Task to carry out:
From the entries below, reproduce exactly the line containing "of service and", the line containing "understanding their behaviour.", and every line in between, with nothing added.
Segment Open
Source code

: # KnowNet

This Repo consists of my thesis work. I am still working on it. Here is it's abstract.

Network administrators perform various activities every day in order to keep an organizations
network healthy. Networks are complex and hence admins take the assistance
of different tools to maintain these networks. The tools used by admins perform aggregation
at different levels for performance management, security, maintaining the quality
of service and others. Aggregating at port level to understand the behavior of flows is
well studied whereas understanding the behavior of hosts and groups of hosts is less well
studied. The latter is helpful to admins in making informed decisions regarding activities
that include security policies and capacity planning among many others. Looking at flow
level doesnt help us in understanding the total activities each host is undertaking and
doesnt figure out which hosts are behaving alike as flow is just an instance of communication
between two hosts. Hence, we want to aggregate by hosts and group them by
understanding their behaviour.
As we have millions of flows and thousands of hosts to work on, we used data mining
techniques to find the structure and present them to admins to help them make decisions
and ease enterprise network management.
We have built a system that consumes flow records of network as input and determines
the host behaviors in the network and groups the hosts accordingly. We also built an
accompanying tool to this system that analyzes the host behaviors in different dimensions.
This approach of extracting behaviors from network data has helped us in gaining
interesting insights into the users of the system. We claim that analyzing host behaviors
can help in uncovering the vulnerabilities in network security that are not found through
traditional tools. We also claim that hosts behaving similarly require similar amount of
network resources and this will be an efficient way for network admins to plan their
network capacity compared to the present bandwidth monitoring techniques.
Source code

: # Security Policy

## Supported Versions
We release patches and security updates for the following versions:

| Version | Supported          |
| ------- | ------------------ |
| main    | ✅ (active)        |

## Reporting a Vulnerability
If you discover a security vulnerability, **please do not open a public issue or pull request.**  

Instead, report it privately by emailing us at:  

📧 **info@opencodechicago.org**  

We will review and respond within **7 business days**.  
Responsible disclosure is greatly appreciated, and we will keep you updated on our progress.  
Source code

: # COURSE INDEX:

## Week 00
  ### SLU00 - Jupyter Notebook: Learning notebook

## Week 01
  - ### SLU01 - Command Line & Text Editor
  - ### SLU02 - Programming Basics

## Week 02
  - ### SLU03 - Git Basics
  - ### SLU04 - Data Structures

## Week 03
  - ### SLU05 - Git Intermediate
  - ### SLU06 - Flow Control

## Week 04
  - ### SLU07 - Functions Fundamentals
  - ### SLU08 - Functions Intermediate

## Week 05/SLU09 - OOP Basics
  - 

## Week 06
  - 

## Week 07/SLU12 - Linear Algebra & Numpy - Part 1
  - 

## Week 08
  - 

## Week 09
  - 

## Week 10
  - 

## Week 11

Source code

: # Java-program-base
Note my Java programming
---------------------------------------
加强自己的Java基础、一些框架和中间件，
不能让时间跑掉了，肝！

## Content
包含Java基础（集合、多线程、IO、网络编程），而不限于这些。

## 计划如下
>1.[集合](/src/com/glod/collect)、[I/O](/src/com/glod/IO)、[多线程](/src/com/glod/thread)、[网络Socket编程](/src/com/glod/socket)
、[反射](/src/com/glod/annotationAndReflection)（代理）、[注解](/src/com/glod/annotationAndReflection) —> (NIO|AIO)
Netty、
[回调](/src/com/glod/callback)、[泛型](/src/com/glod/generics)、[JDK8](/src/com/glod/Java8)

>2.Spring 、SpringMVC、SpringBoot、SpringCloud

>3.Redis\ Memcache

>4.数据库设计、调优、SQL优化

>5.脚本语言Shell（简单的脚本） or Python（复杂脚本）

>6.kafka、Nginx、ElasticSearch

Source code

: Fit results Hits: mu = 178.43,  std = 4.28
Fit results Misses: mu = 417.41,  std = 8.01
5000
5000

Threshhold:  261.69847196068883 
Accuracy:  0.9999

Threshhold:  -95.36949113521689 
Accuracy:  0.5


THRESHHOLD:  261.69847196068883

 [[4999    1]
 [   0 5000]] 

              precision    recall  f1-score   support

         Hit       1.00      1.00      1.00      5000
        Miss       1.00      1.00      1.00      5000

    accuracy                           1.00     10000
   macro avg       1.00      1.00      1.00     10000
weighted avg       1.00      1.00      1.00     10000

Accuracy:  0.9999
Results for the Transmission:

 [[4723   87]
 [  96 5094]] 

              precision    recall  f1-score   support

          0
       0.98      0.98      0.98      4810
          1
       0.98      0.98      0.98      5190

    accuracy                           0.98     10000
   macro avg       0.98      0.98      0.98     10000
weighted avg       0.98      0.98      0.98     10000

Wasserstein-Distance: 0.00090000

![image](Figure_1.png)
Segment Closed
Solution to this exercise:
of service and others. Aggregating at port level to understand the behavior of flows is
well studied whereas understanding the behavior of hosts and groups of hosts is less well
studied. The latter is helpful to admins in making informed decisions regarding activities
that include security policies and capacity planning among many others. Looking at flow
level doesnt help us in understanding the total activities each host is undertaking and
doesnt figure out which hosts are behaving alike as flow is just an instance of communication
between two hosts. Hence, we want to aggregate by hosts and group them by
understanding their behaviour.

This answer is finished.